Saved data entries

========

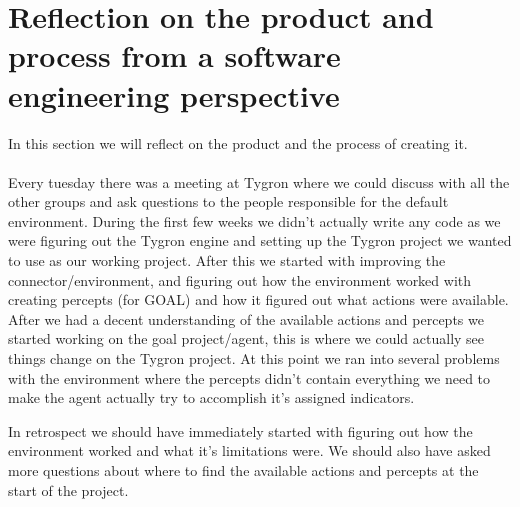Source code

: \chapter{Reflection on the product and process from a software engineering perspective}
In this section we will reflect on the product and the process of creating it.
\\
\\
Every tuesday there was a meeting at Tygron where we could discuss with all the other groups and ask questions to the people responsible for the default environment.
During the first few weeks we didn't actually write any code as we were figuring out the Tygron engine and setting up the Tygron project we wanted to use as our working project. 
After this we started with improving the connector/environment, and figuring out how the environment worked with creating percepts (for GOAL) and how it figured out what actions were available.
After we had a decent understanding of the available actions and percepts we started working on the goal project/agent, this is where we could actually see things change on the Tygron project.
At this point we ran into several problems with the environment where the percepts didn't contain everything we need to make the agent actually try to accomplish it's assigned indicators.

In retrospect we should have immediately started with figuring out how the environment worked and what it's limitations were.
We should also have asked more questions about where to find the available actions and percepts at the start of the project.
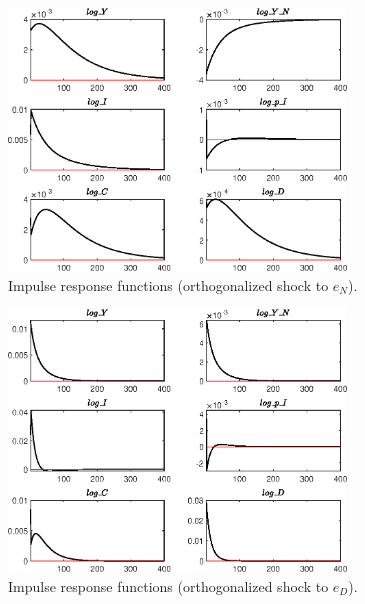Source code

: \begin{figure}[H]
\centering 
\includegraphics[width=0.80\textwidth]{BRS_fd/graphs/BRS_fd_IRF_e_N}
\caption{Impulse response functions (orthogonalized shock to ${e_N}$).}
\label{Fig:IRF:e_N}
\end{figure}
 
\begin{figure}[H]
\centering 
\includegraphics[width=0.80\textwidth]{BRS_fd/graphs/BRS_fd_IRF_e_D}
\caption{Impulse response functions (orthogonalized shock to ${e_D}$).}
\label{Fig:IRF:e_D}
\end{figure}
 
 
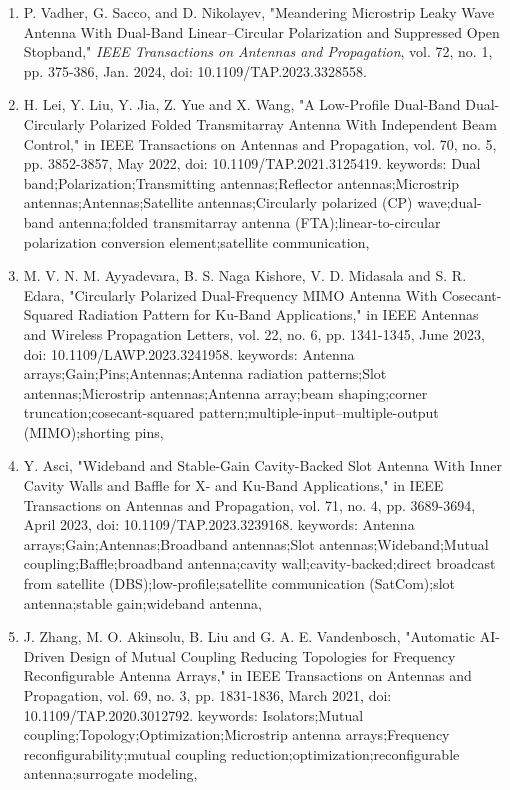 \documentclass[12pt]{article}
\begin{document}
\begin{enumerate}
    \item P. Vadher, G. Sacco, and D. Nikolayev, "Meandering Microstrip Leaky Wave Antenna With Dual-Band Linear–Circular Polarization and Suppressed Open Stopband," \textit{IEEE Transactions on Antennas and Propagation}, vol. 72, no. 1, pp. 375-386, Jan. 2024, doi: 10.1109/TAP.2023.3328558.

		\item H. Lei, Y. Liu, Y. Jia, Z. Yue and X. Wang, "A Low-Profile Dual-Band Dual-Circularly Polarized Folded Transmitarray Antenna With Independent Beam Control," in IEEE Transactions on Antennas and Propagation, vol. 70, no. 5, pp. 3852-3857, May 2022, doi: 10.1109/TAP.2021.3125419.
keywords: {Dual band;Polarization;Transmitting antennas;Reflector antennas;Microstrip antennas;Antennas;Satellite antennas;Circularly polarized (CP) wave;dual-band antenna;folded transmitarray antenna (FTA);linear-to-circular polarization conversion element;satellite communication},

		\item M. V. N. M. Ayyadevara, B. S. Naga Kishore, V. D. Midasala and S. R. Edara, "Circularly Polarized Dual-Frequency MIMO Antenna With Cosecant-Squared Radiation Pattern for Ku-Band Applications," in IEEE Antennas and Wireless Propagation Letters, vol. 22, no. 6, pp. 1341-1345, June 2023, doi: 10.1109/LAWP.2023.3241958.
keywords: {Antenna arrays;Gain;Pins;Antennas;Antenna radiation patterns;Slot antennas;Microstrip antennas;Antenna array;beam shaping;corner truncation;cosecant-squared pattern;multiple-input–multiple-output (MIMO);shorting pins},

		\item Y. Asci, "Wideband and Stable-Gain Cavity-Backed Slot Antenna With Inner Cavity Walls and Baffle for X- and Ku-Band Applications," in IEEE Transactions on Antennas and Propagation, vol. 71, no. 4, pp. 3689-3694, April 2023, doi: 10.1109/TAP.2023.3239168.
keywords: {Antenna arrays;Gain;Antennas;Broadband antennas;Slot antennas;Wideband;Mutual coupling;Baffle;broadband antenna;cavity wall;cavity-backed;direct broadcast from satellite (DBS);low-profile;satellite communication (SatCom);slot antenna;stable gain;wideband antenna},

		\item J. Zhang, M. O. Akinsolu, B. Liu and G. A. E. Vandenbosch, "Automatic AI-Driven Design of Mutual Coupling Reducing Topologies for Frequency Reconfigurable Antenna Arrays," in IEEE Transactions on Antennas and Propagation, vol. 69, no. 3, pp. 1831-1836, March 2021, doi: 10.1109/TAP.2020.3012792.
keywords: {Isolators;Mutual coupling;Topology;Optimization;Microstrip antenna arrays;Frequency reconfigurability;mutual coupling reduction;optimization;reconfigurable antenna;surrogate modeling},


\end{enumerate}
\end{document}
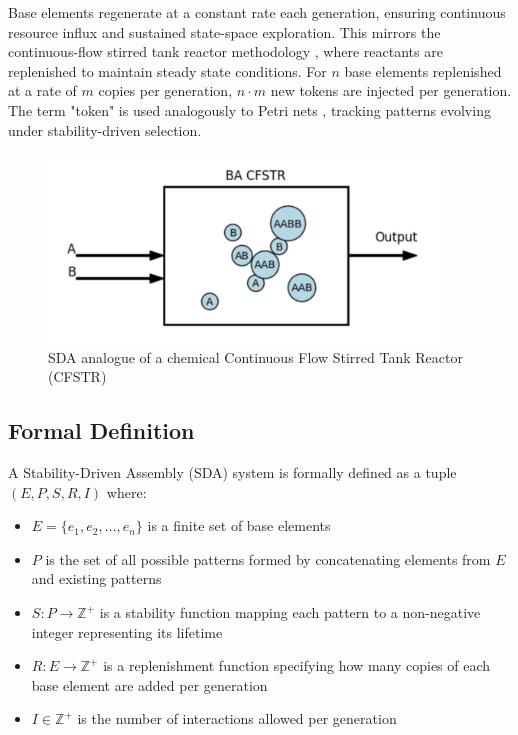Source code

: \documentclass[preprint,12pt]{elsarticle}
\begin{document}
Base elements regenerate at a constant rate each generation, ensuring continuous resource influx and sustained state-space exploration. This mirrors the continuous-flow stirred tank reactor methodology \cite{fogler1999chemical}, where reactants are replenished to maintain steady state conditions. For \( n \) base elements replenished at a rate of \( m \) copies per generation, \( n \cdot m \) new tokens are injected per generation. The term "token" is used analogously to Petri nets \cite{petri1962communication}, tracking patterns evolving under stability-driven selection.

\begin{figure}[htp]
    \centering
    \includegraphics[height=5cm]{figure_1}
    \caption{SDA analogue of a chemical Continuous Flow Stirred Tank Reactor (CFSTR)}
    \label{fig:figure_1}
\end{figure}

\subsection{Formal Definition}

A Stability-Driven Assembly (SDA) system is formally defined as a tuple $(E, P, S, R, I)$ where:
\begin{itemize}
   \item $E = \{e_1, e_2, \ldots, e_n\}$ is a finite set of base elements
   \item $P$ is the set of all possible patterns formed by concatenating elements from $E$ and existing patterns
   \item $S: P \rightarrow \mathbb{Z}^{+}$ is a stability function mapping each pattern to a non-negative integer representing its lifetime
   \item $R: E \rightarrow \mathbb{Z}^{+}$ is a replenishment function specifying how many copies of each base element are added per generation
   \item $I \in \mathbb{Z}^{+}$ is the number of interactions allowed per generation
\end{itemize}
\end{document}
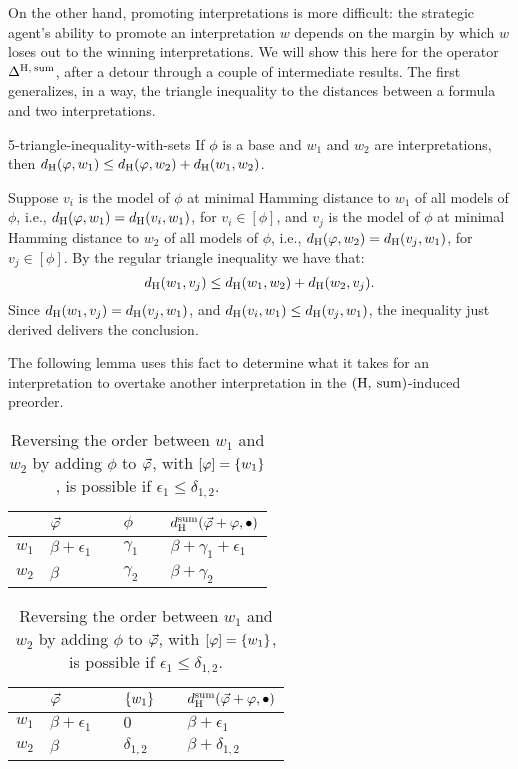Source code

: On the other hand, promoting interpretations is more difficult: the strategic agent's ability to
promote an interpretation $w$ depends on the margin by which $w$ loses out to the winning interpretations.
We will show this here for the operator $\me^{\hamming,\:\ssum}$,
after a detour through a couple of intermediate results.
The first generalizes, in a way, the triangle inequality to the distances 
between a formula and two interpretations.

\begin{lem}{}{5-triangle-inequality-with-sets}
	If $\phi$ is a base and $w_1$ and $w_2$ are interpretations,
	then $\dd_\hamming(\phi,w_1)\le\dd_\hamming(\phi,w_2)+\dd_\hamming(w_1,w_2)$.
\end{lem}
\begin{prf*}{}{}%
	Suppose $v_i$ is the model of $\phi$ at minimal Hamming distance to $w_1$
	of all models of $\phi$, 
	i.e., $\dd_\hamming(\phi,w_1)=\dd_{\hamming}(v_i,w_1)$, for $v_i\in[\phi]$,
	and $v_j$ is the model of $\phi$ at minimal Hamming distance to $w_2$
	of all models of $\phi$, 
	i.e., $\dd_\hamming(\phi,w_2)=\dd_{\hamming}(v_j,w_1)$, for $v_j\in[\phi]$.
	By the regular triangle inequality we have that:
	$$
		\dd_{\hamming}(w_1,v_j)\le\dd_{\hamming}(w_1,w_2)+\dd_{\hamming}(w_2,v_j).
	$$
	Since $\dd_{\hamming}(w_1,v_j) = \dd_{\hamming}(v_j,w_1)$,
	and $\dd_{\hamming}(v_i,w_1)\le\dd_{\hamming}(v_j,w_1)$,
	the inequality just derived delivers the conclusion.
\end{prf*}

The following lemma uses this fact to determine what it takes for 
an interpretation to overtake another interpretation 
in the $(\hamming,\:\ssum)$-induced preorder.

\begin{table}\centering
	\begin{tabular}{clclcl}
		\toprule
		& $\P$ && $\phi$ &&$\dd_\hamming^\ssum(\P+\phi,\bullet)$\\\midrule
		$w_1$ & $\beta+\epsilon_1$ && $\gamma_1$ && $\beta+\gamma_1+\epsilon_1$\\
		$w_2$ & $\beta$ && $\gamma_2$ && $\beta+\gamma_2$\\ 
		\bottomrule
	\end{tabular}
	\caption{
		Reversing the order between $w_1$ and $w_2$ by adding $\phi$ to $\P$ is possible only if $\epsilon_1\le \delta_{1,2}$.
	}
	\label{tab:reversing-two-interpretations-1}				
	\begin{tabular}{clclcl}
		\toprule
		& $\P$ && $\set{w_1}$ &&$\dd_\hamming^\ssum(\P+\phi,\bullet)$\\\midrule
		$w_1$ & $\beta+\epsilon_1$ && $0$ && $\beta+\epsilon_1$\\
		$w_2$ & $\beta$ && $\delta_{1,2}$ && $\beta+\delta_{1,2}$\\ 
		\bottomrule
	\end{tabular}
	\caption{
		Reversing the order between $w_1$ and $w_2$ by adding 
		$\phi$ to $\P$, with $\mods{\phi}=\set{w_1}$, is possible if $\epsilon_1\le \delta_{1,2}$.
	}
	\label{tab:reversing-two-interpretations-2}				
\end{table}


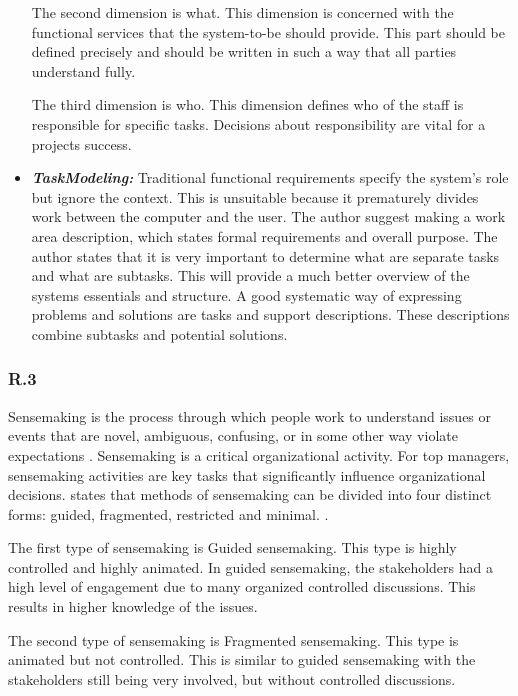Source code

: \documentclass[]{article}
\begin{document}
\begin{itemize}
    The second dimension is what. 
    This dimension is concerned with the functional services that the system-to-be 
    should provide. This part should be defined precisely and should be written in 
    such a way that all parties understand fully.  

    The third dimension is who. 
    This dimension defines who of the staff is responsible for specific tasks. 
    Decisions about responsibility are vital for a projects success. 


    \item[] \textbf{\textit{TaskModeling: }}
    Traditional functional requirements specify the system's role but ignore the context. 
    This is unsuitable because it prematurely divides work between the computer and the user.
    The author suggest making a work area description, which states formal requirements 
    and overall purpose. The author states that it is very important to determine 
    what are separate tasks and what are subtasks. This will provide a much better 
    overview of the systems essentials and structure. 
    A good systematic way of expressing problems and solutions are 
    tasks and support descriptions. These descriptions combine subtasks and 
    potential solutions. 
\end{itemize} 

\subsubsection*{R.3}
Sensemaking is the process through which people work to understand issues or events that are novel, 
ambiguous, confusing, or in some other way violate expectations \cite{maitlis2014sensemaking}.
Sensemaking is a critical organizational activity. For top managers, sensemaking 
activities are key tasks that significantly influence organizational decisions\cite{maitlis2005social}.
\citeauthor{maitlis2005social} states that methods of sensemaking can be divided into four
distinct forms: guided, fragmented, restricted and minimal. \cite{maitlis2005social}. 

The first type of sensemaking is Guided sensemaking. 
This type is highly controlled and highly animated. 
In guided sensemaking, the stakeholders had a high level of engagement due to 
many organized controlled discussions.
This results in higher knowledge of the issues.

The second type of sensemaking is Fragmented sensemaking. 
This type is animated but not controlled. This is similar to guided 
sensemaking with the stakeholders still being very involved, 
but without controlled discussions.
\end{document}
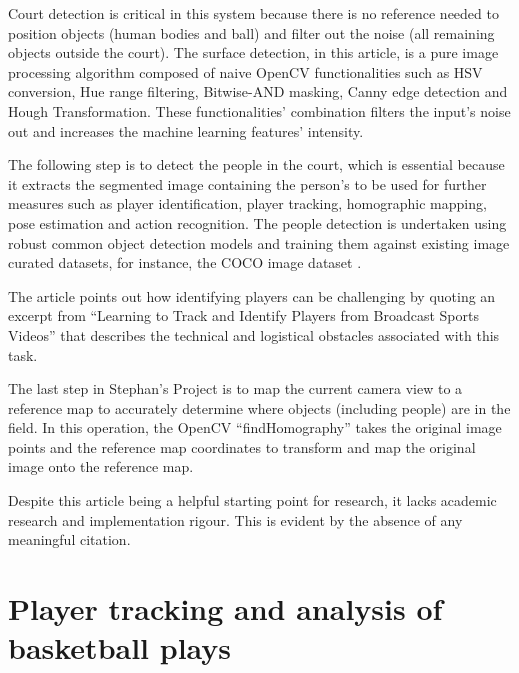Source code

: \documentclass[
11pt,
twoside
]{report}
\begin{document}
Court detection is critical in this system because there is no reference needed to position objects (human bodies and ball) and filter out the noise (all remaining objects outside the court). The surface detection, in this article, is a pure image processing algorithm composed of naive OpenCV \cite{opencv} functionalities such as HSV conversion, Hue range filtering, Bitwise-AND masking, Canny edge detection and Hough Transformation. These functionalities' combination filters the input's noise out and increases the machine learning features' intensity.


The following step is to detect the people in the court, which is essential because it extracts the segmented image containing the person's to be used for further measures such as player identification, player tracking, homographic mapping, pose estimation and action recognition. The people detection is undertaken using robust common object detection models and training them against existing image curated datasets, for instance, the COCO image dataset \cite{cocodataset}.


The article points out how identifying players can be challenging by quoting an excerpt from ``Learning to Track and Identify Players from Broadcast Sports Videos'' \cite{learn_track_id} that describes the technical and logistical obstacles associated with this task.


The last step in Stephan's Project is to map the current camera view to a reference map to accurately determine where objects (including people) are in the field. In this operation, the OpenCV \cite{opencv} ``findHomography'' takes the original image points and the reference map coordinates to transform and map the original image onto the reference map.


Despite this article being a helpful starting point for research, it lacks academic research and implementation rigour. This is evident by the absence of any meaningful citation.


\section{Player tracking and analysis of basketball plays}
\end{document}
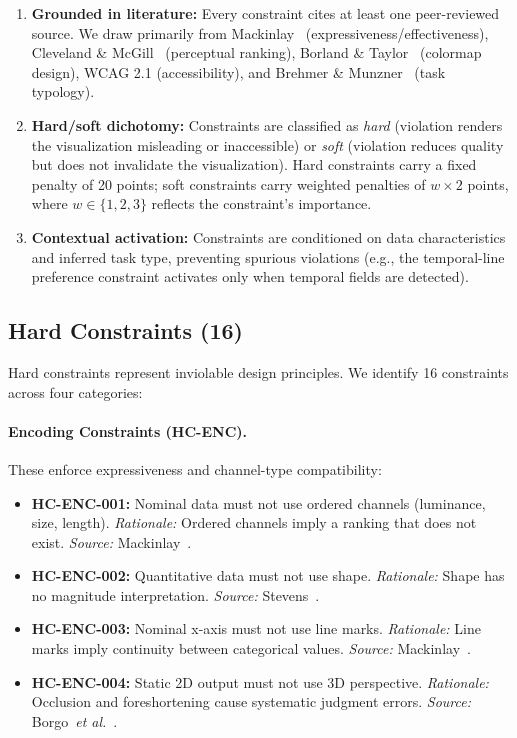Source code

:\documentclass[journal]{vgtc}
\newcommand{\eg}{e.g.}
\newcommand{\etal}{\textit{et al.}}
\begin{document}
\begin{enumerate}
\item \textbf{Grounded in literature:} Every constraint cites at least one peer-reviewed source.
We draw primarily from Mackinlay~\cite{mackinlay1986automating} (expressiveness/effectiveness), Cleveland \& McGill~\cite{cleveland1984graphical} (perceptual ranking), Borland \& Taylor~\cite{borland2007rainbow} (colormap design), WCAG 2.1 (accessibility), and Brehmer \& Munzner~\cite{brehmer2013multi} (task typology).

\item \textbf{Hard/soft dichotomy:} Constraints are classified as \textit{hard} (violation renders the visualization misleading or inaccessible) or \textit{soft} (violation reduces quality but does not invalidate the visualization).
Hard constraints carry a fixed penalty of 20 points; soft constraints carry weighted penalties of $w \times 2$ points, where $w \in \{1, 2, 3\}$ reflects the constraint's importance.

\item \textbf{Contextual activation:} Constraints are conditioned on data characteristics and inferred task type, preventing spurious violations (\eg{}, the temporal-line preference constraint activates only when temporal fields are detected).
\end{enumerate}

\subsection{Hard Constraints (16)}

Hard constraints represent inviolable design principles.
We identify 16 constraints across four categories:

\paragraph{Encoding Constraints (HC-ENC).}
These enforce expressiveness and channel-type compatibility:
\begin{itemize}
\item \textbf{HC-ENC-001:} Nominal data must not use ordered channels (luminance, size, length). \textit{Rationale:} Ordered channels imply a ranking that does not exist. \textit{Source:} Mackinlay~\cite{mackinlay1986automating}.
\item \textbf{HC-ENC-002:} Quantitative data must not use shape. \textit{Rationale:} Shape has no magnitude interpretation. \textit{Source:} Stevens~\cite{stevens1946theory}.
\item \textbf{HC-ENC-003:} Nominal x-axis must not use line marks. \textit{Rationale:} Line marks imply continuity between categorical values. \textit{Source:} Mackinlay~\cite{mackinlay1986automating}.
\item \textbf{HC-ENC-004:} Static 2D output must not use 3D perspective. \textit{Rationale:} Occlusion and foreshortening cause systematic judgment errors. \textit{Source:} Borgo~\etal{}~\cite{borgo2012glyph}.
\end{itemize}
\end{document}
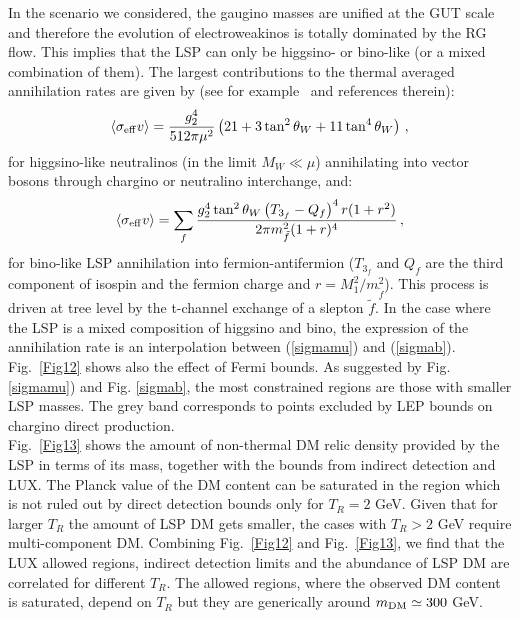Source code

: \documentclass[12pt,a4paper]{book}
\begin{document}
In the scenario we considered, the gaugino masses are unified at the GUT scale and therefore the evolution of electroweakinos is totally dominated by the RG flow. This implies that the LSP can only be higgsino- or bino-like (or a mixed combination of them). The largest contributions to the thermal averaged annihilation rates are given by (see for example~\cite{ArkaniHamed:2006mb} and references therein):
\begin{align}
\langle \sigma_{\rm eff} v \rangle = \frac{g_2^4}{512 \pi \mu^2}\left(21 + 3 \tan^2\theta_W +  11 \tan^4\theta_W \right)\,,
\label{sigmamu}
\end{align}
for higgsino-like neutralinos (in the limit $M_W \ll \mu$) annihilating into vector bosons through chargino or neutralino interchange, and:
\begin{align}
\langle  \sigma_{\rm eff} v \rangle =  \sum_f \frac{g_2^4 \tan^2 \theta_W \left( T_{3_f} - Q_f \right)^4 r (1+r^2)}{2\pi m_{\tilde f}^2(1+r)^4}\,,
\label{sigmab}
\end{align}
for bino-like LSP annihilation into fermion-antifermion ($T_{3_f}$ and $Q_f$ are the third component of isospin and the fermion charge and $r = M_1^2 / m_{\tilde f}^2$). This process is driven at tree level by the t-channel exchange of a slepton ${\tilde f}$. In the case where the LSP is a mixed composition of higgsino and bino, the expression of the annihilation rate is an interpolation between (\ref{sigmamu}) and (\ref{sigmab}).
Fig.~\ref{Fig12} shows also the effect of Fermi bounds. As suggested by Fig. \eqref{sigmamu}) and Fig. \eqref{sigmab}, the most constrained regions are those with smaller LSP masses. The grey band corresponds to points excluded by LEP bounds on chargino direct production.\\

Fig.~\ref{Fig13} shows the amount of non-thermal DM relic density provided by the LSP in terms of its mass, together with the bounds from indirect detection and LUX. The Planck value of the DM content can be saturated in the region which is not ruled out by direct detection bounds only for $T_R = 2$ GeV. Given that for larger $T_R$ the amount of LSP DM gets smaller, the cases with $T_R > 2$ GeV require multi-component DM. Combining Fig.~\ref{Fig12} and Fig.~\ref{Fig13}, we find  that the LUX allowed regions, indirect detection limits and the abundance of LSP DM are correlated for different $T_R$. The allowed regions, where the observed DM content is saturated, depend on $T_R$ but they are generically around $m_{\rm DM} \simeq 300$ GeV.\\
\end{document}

========

TASK DIRECTIONS
Look through the entries, and return every line that the word "frac" appears in.

SOLUTION TO THIS TASK
\langle \sigma_{\rm eff} v \rangle = \frac{g_2^4}{512 \pi \mu^2}\left(21 + 3 \tan^2\theta_W +  11 \tan^4\theta_W \right)\,,
\langle  \sigma_{\rm eff} v \rangle =  \sum_f \frac{g_2^4 \tan^2 \theta_W \left( T_{3_f} - Q_f \right)^4 r (1+r^2)}{2\pi m_{\tilde f}^2(1+r)^4}\,,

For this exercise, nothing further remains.